Efendi BARUTCU
Nihayet beklenen oldu. TSK uzun zamandır beklenen askerî harekâtı başlattı. Bu harekât sınırlarımızın hemen ötesinde konuşlanan ve egemen güçlerin en gelişmiş silahlarla donatarak desteklediği eli kanlı bir terör örgütü ve ülkemizin bekasına yönelik tehditlere karşı başlatılmıştır. Bu aslında çok geç kalmış bir harekâttır.
Yıllardır Türkiye’nin dış politikası bölge ve dünyanın şartlarına, ülkemizin imkân ve kabiliyetlerine göre değil, bir siyasî körlük ve ideolojik taassuba göre belirlendi. Neticede hayal dünyasındaki stratejik derinlik, stratejik bir iflasa dönüştü. Neredeyse Dimyat’a pirince giderken evdeki bulgurdan oluyorduk.
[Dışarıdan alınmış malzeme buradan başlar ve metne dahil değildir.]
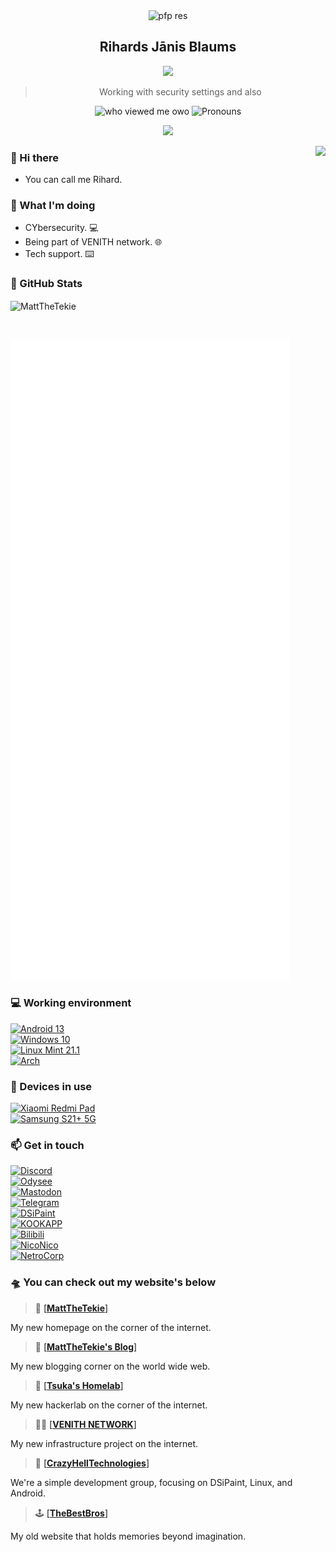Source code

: <div align="center">
    <img alt='pfp res' src='https://avatars.githubusercontent.com/u/117294609?s=48&v=4' />  
  <h2>Rihards Jānis Blaums</h2>
  <img src="https://readme-typing-svg.herokuapp.com/?font=courier+new&color=0BF700&lines=Hello!+My+name+is+Rihards Jānis Blaums!" />
  <blockquote>Working with security settings and also </blockquote>
  <img alt="who viewed me owo" src="https://komarev.com/ghpvc/?username=Blaums" />
  <img alt='Pronouns' src='https://img.shields.io/endpoint?url=https://pronoundb.org/shields/6004d014406af11e4593a013' />

  
  <p align="center">
    <a href="https://skillicons.dev">
      <img src='https://skillicons.dev/icons?i=html,css,linux' />
    </a>
  </p>
  

</div>


<img align="right" src="https://komarev.com/ghpvc/?username=Blaums" />

### 👋 Hi there

 - You can call me Rihard.

### 🤔 What I'm doing
 - CYbersecurity. 💻
 - Being part of VENITH network. 🌐
 - Tech support. ⌨️


### 📃 GitHub Stats
<p><img align="center" src="https://github-readme-stats.vercel.app/api?username=Blaums&count_private=true&show_icons=true&theme=chartreuse-dark" alt="MattTheTekie" /></p>
<br>

<p><img src="/github-metrics.svg" alt="Metrics"></p>

### 💻 Working environment
[![Android 13](https://img.shields.io/badge/Android%2013-3ddc84?style=flat&logo=android&logoColor=ffffff)](https://www.android.com/android-13/)<br>
[![Windows 10](https://img.shields.io/badge/Windows%2010-00adef?style=flat&logo=windows&logoColor=ffffff)](https://www.teamos.xyz/threads/windows-10-x-lite-redstone-redux.193627/)<br>
[![Linux Mint 21.1](https://img.shields.io/badge/Linux%20Mint-Mint?logo=linux-mint&logoColor=fff&style=flat)](https://linuxmint.com/)<br>
[![Arch](https://img.shields.io/badge/Arch%20Linux-1793D1?logo=arch-linux&logoColor=fff&style=flat)](https://archlinux.org/)<br>

### 📱 Devices in use

[![Xiaomi Redmi Pad](https://img.shields.io/badge/Xiaomi%20Redmi%20Pad-fd4900?style=flat&logo=Xiaomi&logoColor=ffffff)](https://MattTheTekie.surge.sh/redmi.html)<br>
[![Samsung S21+ 5G](https://img.shields.io/badge/Samsung%20S21+%205G-fd4900?style=flat&logo=Samsung&logoColor=ffffff&color=blue)](https://icecat.biz/en/p/samsung/sm-g996bzvgeue/galaxy-smartphones-8806090882357-sm-g996b-88009632.html)<br>

### 📫 Get in touch
[![Discord](https://tinyurl.com/yw2am5ah)](https://discord.gg/VhfM3UncBB)<br>
[![Odysee](https://img.shields.io/badge/CrazyHellTechnologies-EF1970?style=flat&logo=Odysee&logoColor=white)](https://odysee.com/@mattdoestech726:5)<br>
[![Mastodon](https://img.shields.io/badge/%40ASTAFATHERSATAN-0088cc?style=flat&logo=mastodon&logoColor=ffffff)](https://nerdculture.de/@ASTAFATHERSATAN)<br>
[![Telegram](https://img.shields.io/badge/%40Knight666_666-0088cc?style=flat&logo=telegram&logoColor=ffffff)](https://t.me/Knight666_666)<br>
[![DSiPaint](https://img.shields.io/badge/%F0%9F%8E%A8%20MattFromSpace-blue.svg?style=flat)](https://dsipaint.com/member/?id=152737)<br>
[![KOOKAPP](https://tinyurl.com/yhpv9vt9)](https://kookapp.cn/widget?id=2477159536848951&theme=dark)<br>
[![Bilibili](https://bilistats.lonelyion.com/followers?uid=1500079337&style=flat)](https://space.bilibili.com/1500079337)<br>
[![NicoNico](https://img.shields.io/badge/%40CrazyHellTech-0088cc?style=flat&logo=niconico&logoColor=ffffff)](https://www.nicovideo.jp/user/126721048)<br>
[![NetroCorp](https://tinyurl.com/bdffr5tr)](https://netrocorp.net/users/61)<br>
### 🛸 You can check out my website's below&nbsp;

> 📡 [[**MattTheTekie**]](https://test72.eu.org/)

My new homepage on the corner of the internet.&nbsp;

> 🔭 [[**MattTheTekie's Blog**]](https://test72.eu.org/blog/)

My new blogging corner on the world wide web.&nbsp;

> 🧪 [[**Tsuka's Homelab**]](https://hackerlab.venith.net/)

My new hackerlab on the corner of the internet.&nbsp;

> 🐱‍💻 [[**VENITH NETWORK**]](https://venith.net/)

My new infrastructure project on the internet.&nbsp;

> 🐧 [[**CrazyHellTechnologies**]](https://github.com/CrazyHellTechnologies/)

We're a simple development group, focusing on DSiPaint, Linux, and Android.&nbsp;

> 🕹️ [[**TheBestBros**]](https://thebestbros.surge.sh)

My old website that holds memories beyond imagination.&nbsp;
Nihayet imkânlarla iddialar arasındaki gerilim ülkeyi bu günlere getirdi ve devlet müdahale etmek zorunda kaldı.
Oysa yıllar önce ABD dış işleri başkanı Condolize Rise başka şeyler söylüyordu. Marakeşt’en Hint Okyanusuna kadar bütün bir İslâm coğrafyası yeniden şekillendirilecek ve birileri de bunun eş başkanı olacaktı. Bugün gelinen nokta, Büyük Ortadoğu Projesi eş başkanlığı ve bölge taşeronluğunun çok daha gerisinde, hatta tamamen aksi yönde bir çizgidedir. Her ne kadar yetkili ağızlar BOP eş başkanlığından vaz geçildiğine dair herhangi bir beyanda bulunmasa da girilen süreç bu çizginin çöktüğünü gösteriyor.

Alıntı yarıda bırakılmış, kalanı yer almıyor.